About string length, terminating NUL, etc

2020-02-06 10:04发布

问题:

I'm currently learning C and I'm confused with differences between char array and string, as well as how they work.

Question 1:

Why is there a difference in the outcomes of source code 1 and source code 2?

Source code 1:

#include <stdio.h>
#include <string.h>

int main(void)
{
    char c[2]="Hi";
    printf("%d\n", strlen(c));   //returns 3 (not 2!?)
    return 0;
}

Source code 2:

#include <stdio.h>
#include <string.h>

int main(void)
{
    char c[3]="Hi";
    printf("%d\n", strlen(c));   //returns 2 (not 3!?)
    return 0;
}

Question 2:

How is a string variable different from a char array? How to declare them with the minimum required index numbers allowing \0 to be stored if any (please read the codes below)?

char name[index] = "Mick";   //should index be 4 or 5?

char name[index] = {'M', 'i', 'c', 'k'};   //should index be 4 or 5?

#define name "Mick"   //what is the size? Is there a \0?

Question 3:

Does the terminating NUL ONLY follow strings but not char arrays? So the actual value of the string "Hi" is [H][i][\0] and the actual value of the char array "Hi" is [H][i]?

Question 4:

Suppose c[2] is going to store "Hi" followed by a \0 (not sure how this is done, using gets(c) maybe?). So where is the \0 stored? Is it stored "somewhere" after c[2] to become [H][i]\0 or will c[2] be appended with a \0 to become c[3] which is [H][i][\0]?

It is quite confusing that sometimes there is a \0 following the string/char array and causes trouble when I compare two variables by if (c1==c2) as it most likely returns FALSE (0).

Detailed answers are appreciated.

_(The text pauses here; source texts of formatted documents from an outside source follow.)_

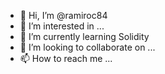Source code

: - 👋 Hi, I’m @ramiroc84
- 👀 I’m interested in ...
- 🌱 I’m currently learning Solidity
- 💞️ I’m looking to collaborate on ...
- 📫 How to reach me ...

<!---
ramiroc84/ramiroc84 is a ✨ special ✨ repository because its `README.md` (this file) appears on your GitHub profile.
You can click the Preview link to take a look at your changes.
--->
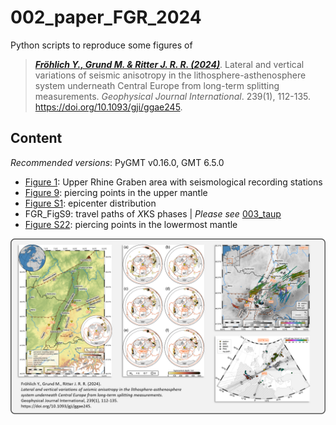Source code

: # 002_paper_FGR_2024

Python scripts to reproduce some figures of

> [**_Fröhlich Y., Grund M. & Ritter J. R. R. (2024)_**](https://doi.org/10.1093/gji/ggae245).
> Lateral and vertical variations of seismic anisotropy in the lithosphere-asthenosphere system underneath Central Europe from long-term splitting measurements.
> *Geophysical Journal International*. 239(1), 112-135.
> https://doi.org/10.1093/gji/ggae245.


## Content

_Recommended versions_: PyGMT v0.16.0, GMT 6.5.0

- [Figure 1](https://github.com/yvonnefroehlich/gmt-pygmt-plotting/blob/main/002_paper_FGR_2024/Figure_1): Upper Rhine Graben area with seismological recording stations
- [Figure 9](https://github.com/yvonnefroehlich/gmt-pygmt-plotting/blob/main/002_paper_FGR_2024/Figure_9): piercing points in the upper mantle
- [Figure S1](https://github.com/yvonnefroehlich/gmt-pygmt-plotting/blob/main/002_paper_FGR_2024/Figure_S1): epicenter distribution
- FGR_FigS9: travel paths of *X*KS phases | _Please see_ [003_taup](https://github.com/yvonnefroehlich/gmt-pygmt-plotting/tree/main/003_taup)
- [Figure S22](https://github.com/yvonnefroehlich/gmt-pygmt-plotting/blob/main/002_paper_FGR_2024/Figure_S22): piercing points in the lowermost mantle

![](https://github.com/yvonnefroehlich/gmt-pygmt-plotting/raw/main/_images/github_maps_readme_002urg.png)
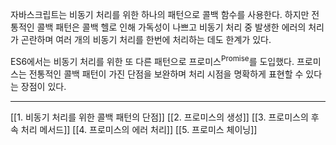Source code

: 자바스크립트는 비동기 처리를 위한 하나의 패턴으로 콜백 함수를 사용한다. 하지만 전통적인 콜백 패턴은 콜백 헬로 인해 가독성이 나쁘고 비동기 처리 중 발생한 에러의 처리가 곤란하며 여러 개의 비동기 처리를 한번에 처리하는 데도 한계가 있다.

ES6에서는 비동기 처리를 위한 또 다른 패턴으로 프로미스<sup>Promise</sup>를 도입했다. 프로미스는 전통적인 콜백 패턴이 가진 단점을 보완하며 처리 시점을 명확하게 표현할 수 있다는 장점이 있다.

---
[[1. 비동기 처리를 위한 콜백 패턴의 단점]]
[[2. 프로미스의 생성]]
[[3. 프로미스의 후속 처리 메서드]]
[[4. 프로미스의 에러 처리]]
[[5. 프로미스 체이닝]]
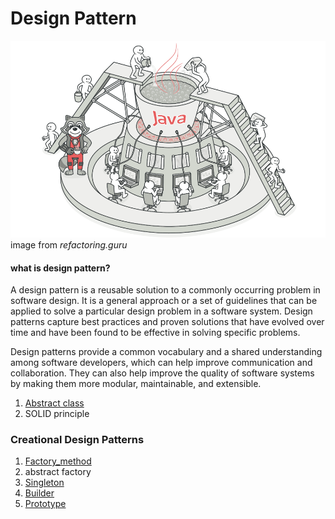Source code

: # Design Pattern

![Design_pattern](https://github.com/farzadafi/Design_Pattern/blob/master/image/desing_pattern.png) </br>
image from  *refactoring.guru*

#### what is design pattern?

A design pattern is a reusable solution to a commonly occurring problem in software design.
It is a general approach or a set of guidelines that can be applied to solve a particular design problem in a software
system.
Design patterns capture best practices and proven solutions that have evolved over time and have been found to be
effective in solving specific problems.

Design patterns provide a common vocabulary and a shared understanding among software developers, which can help improve
communication and collaboration.
They can also help improve the quality of software systems by making them more modular, maintainable, and extensible.

1. [Abstract class](https://github.com/farzadafi/Design_Pattern/tree/master/Abstract_Class)
2. SOLID principle

### Creational Design Patterns

1. [Factory_method](https://github.com/farzadafi/Design_Pattern/tree/master/Factory_Method)
2. abstract factory
3. [Singleton](https://github.com/farzadafi/Design_Pattern/tree/master/Singleton)
4. [Builder](https://github.com/farzadafi/Design_Pattern/tree/master/Builder)
5. [Prototype](https://github.com/farzadafi/Design_Pattern/tree/master/Prototype)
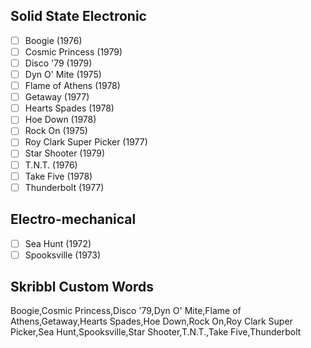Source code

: ## Solid State Electronic
- [ ] Boogie (1976)
- [ ] Cosmic Princess (1979)
- [ ] Disco '79 (1979)
- [ ] Dyn O' Mite (1975)
- [ ] Flame of Athens (1978)
- [ ] Getaway (1977)
- [ ] Hearts Spades (1978)
- [ ] Hoe Down (1978)
- [ ] Rock On (1975)
- [ ] Roy Clark Super Picker (1977)
- [ ] Star Shooter (1979)
- [ ] T.N.T. (1976)
- [ ] Take Five (1978)
- [ ] Thunderbolt (1977)
## Electro-mechanical
- [ ] Sea Hunt (1972)
- [ ] Spooksville (1973)
## Skribbl Custom Words
Boogie,Cosmic Princess,Disco '79,Dyn O' Mite,Flame of Athens,Getaway,Hearts Spades,Hoe Down,Rock On,Roy Clark Super Picker,Sea Hunt,Spooksville,Star Shooter,T.N.T.,Take Five,Thunderbolt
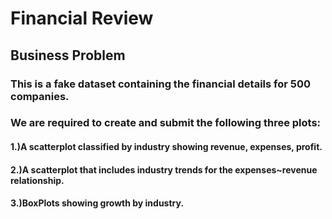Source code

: # Financial Review

## Business Problem

### This is a fake dataset containing the financial details for 500 companies.
### We are required to create and submit the following three plots:
#### 1.)A scatterplot classified by industry showing revenue, expenses, profit.
#### 2.)A scatterplot that includes industry trends for the expenses~revenue relationship.
#### 3.)BoxPlots showing growth by industry.
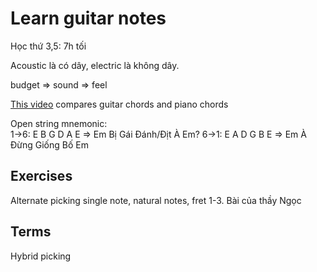 # Learn guitar notes

Học thứ 3,5: 7h tối

Acoustic là có dây, electric là không dây.

budget => sound => feel

[This video](https://www.youtube.com/watch?v=uz0PtZ5rsHI) compares guitar chords and piano chords

Open string mnemonic:\
1->6: E B G D A E => Em Bị Gái Đánh/Địt À Em?
6->1: E A D G B E => Em À Đừng Giống Bố Em

## Exercises

Alternate picking single note, natural notes, fret 1-3. Bài của thầy Ngọc

## Terms

Hybrid picking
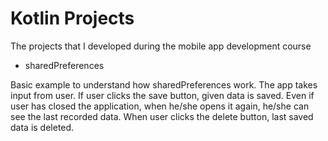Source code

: # Kotlin Projects
 The projects that I developed during the mobile app development course


 - sharedPreferences

 Basic example to understand how sharedPreferences work. The app takes input from user. If user clicks the save button, given data is saved. Even if user has closed the application, when he/she opens it again, he/she can see the last recorded data. When user clicks the delete button, last saved data is deleted.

But keeping your answer brief helps my understanding :) Thank you in advance!

回答1:

Answer 1: In code 1 you have a char array that is not a string; in code 2 you have a char array that is also a string.

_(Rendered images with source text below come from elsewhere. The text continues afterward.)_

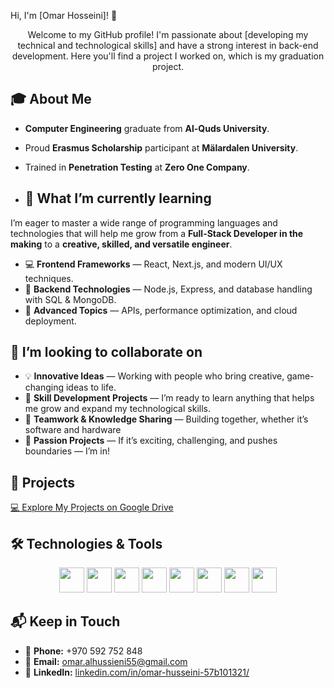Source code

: Hi, I'm [Omar Hosseini]! 👋
<p align=center>Welcome to my GitHub profile! I'm passionate about [developing my technical and technological skills] and have a strong interest in back-end development. Here you'll find a project I worked on, which is my graduation project.</p>


## 🎓 About Me  
- **Computer Engineering** graduate from **Al-Quds University**.  
- Proud **Erasmus Scholarship** participant at **Mälardalen University**.  
- Trained in **Penetration Testing** at **Zero One Company**.  

- ## 🌱 What I’m currently learning  
I’m eager to master a wide range of programming languages and technologies that will help me grow from a **Full-Stack Developer in the making** to a **creative, skilled, and versatile engineer**.  

- 💻 **Frontend Frameworks** — React, Next.js, and modern UI/UX techniques.  
- 🔧 **Backend Technologies** — Node.js, Express, and database handling with SQL & MongoDB.  
- 🚀 **Advanced Topics** — APIs, performance optimization, and cloud deployment.  



## 👯 I’m looking to collaborate on  
- 💡 **Innovative Ideas** — Working with people who bring creative, game-changing ideas to life.  
- 🔧 **Skill Development Projects** — I’m ready to learn anything that helps me grow and expand my technological skills.  
- 🤝 **Teamwork & Knowledge Sharing** — Building together, whether it’s software and hardware
- 🚀 **Passion Projects** — If it’s exciting, challenging, and pushes boundaries — I’m in!  

## 🚀 Projects  
[💻 Explore My Projects on Google Drive](https://drive.google.com/drive/u/1/folders/1vs5WG9r3pQJ8Fa45lYI2Y_8VLDFzZbsS)  


## 🛠️ Technologies & Tools
<p align=center><img src="https://cdn.jsdelivr.net/gh/devicons/devicon/icons/html5/html5-original.svg" width="40" height="40"/>
<img src="https://cdn.jsdelivr.net/gh/devicons/devicon/icons/css3/css3-original.svg" width="40" height="40"/>
<img src="https://cdn.jsdelivr.net/gh/devicons/devicon/icons/javascript/javascript-original.svg" width="40" height="40"/>
<img src="https://cdn.jsdelivr.net/gh/devicons/devicon/icons/nodejs/nodejs-original.svg" width="40" height="40"/>
<img src="https://cdn.jsdelivr.net/gh/devicons/devicon/icons/python/python-original.svg" width="40" height="40"/>
<img src="https://cdn.jsdelivr.net/gh/devicons/devicon/icons/java/java-original.svg" width="40" height="40"/>
<img src="https://cdn.jsdelivr.net/gh/devicons/devicon/icons/mysql/mysql-original.svg" width="40" height="40"/>
<img src="https://cdn.jsdelivr.net/gh/devicons/devicon/icons/mongodb/mongodb-original.svg" width="40" height="40"/>
</p>


## 📬 Keep in Touch  
- 📱 **Phone:** +970 592 752 848  
- 📧 **Email:** [omar.alhussieni55@gmail.com](mailto:omar.alhussieni55@gmail.com)  
- 💼 **LinkedIn:** [linkedin.com/in/omar-husseini-57b101321/](https://www.linkedin.com/in/omar-husseini-57b101321/)  
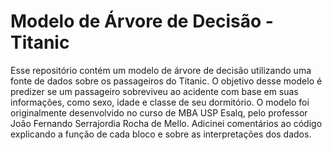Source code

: # Modelo de Árvore de Decisão - Titanic

Esse repositório contém um modelo de árvore de decisão utilizando uma fonte de dados sobre os passageiros do Titanic.
O objetivo desse modelo é predizer se um passageiro sobreviveu ao acidente com base em suas informações, como sexo, idade e classe de seu dormitório.
O modelo foi originalmente desenvolvido no curso de MBA USP Esalq, pelo professor João Fernando Serrajordia Rocha de Mello.
Adicinei comentários ao código explicando a função de cada bloco e sobre as interpretações dos dados.
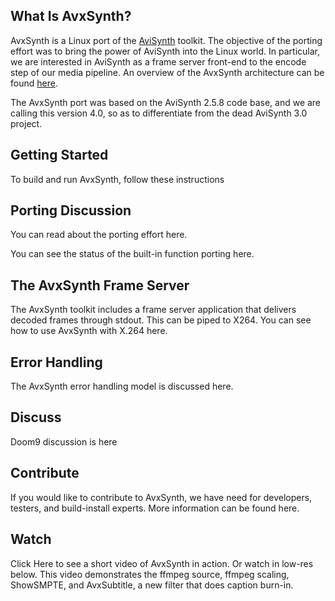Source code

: ## What Is AvxSynth?

AvxSynth is a Linux port of the [AviSynth](http://avisynth.org/mediawiki/Main_Page) toolkit. The objective of the porting effort was to bring the power of AviSynth into the Linux world. In particular, we are interested in AviSynth as a frame server front-end to the encode step of our media pipeline. An overview of the AvxSynth architecture can be found [here](https://github.com/avxsynth/avxsynth/wiki/Overview).

The AvxSynth port was based on the AviSynth 2.5.8 code base, and we are calling this version 4.0, so as to differentiate from the dead AviSynth 3.0 project.

## Getting Started

To build and run AvxSynth, follow these instructions

## Porting Discussion

You can read about the porting effort here.

You can see the status of the built-in function porting here. 

## The AvxSynth Frame Server

The AvxSynth toolkit includes a frame server application that delivers decoded frames through stdout. This can be piped to X264. You can see how to use AvxSynth with X.264 here.

## Error Handling

The AvxSynth error handling model is discussed here.

## Discuss

Doom9 discussion is here

## Contribute

If you would like to contribute to AvxSynth, we have need for developers, testers, and build-install experts. More information can be found here. 

## Watch

Click Here to see a short video of AvxSynth in action. Or watch in low-res below. This video demonstrates the ffmpeg source, ffmpeg scaling, ShowSMPTE, and AvxSubtitle, a new filter that does caption burn-in.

Answer 2: A string is a char array in which (at least) one element has the value 0; if you leave the size part empty, the compiler will automatically fill it with the minimum possible value.

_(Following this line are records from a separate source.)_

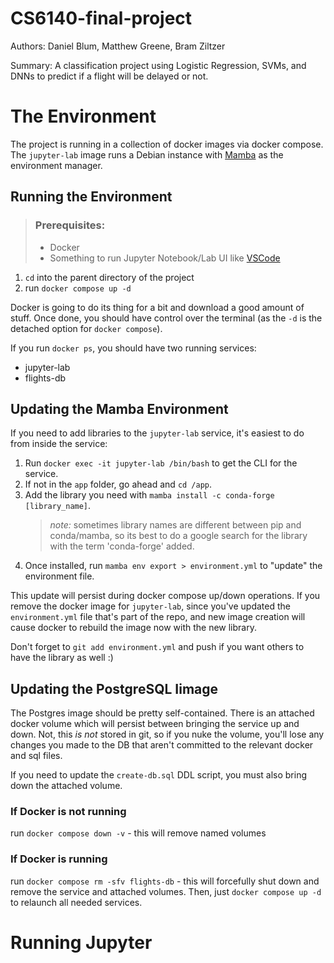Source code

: # CS6140-final-project

Authors: Daniel Blum, Matthew Greene, Bram Ziltzer

Summary:  A classification project using Logistic Regression, SVMs, and DNNs to predict if a flight will be delayed or not.

# The Environment
The project is running in a collection of docker images via docker compose.
The `jupyter-lab` image runs a Debian instance with [Mamba] as the environment manager.

## Running the Environment

> ### Prerequisites:
> - Docker
> - Something to run Jupyter Notebook/Lab UI like [VSCode]

1. `cd` into the parent directory of the project
1. run `docker compose up -d`

Docker is going to do its thing for a bit and download a good amount of stuff.
Once done, you should have control over the terminal (as the `-d` is the detached option for `docker compose`).

If you run `docker ps`, you should have two running services:
- jupyter-lab
- flights-db

## Updating the Mamba Environment
If you need to add libraries to the `jupyter-lab` service, it's easiest to do from inside the service:

1. Run `docker exec -it jupyter-lab /bin/bash` to get the CLI for the service.
1. If not in the `app` folder, go ahead and `cd /app`.
1. Add the library you need with `mamba install -c conda-forge [library_name]`.
    > *note:* sometimes library names are different between pip and conda/mamba, so its best to do a google search for the library with the term 'conda-forge' added.
1. Once installed, run `mamba env export > environment.yml` to "update" the environment file.

This update will persist during docker compose up/down operations.
If you remove the docker image for `jupyter-lab`, since you've updated the `environment.yml` file that's part of the repo, and new image creation will cause docker to rebuild the image now with the new library.

Don't forget to `git add environment.yml` and push if you want others to have the library as well :)

## Updating the PostgreSQL Iimage
The Postgres image should be pretty self-contained. 
There is an attached docker volume which will persist between bringing the service up and down.
Not, this *is not* stored in git, so if you nuke the volume, you'll lose any changes you made to the DB that aren't committed to the relevant docker and sql files.

If you need to update the `create-db.sql` DDL script, you must also bring down the attached volume.

### If Docker is not running
run `docker compose down -v` - this will remove named volumes

### If Docker is running
run `docker compose rm -sfv flights-db` - this will forcefully shut down and remove the service and attached volumes.
Then, just `docker compose up -d` to relaunch all needed services.

# Running Jupyter



<!-- Links -->
[VSCode]: https://code.visualstudio.com/download
[Mamba]: https://mamba.readthedocs.io/en/latest/index.html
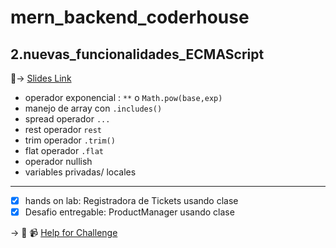 # mern_backend_coderhouse

## 2.nuevas_funcionalidades_ECMAScript


🔗-> [Slides Link](https://docs.google.com/presentation/d/1DfKOUDC6SXkeIJp42ZvkOgHvsC4ZwsL88KpPZhKfdPk/edit?usp=sharing)

- operador exponencial : `**` o `Math.pow(base,exp)`
- manejo de array con `.includes()`
- spread operador `...`
- rest operador  `rest`
- trim operador `.trim()`
- flat operador `.flat`
- operador nullish 
- variables privadas/ locales

---

- [x] hands on lab: Registradora de Tickets usando clase
- [x] Desafio entregable: ProductManager usando clase

-> 🔗 📹 [Help for Challenge](https://www.youtube.com/playlist?list=PLfwc_gZbuuDIK-H6fpGlxjlZxenYxqWTg)
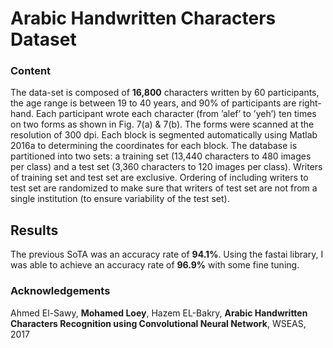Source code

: # Arabic Handwritten Characters Dataset

### Content

The data-set is composed of **16,800** characters written by 60 participants, the age range is between 19 to 40 years, and 90% of participants are right-hand. Each participant wrote each character (from ’alef’ to ’yeh’) ten times on two forms as shown in Fig. 7(a) & 7(b). The forms were scanned at the resolution of 300 dpi. Each block is segmented automatically using Matlab 2016a to determining the coordinates for each block. The database is partitioned into two sets: a training set (13,440 characters to 480 images per class) and a test set (3,360 characters to 120 images per class). Writers of training set and test set are exclusive. Ordering of including writers to test set are randomized to make sure that writers of test set are not from a single institution (to ensure variability of the test set).

## Results

The previous SoTA was an accuracy rate of **94.1%**. Using the fastai library, I was able to achieve an accuracy rate of **96.9%** with some fine tuning. 

### Acknowledgements

Ahmed El-Sawy, **Mohamed Loey**, Hazem EL-Bakry, **Arabic Handwritten Characters Recognition using Convolutional Neural Network**, WSEAS, 2017
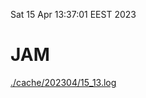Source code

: Sat 15 Apr 13:37:01 EEST 2023
# JAM
<a href='./cache/202304/15_13.log'>./cache/202304/15_13.log</a>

char astring[] = "foobar"; /* compiler automagically uses 7 for size */
printf("%d\n", (int)sizeof astring);

Answer 3: a char array in which one of the elements is NUL is a string; a char array where no elements are NUL is not a string.

Answer 4: an array defined to hold two elements (char c[2];) cannot hold three elements. If it is going to be a string it can only be the empty string or a string with 1 character.



回答2:

Question 1:

Why is there a difference in the outcomes of source code 1 and source code 2?

Source code 1:

#include <stdio.h>
#include <string.h>

int main()
{
    char c[2]="Hi";
    printf("%d", strlen(c));   //returns 3 (not 2!?)
    getchar();
}

Source code 2:

#include <stdio.h>
#include <string.h>

int main()
{
    char c[3]="Hi";
    printf("%d", strlen(c));   //returns 2 (not 3!?)
    getchar();
}

answer: Because in the first case, c[] is only holding "Hi". strlen looks for a zero at the end, and, depending on exactly what is behind c[] finds one sooner or later, or crashes. We can't say without knowing exactly what is in the memory behind the c[] array.

Question 2:

How is a string variable different from a char array? How to declare them with the minimum required index numbers allowing \0 to be stored if any (please read the codes below)?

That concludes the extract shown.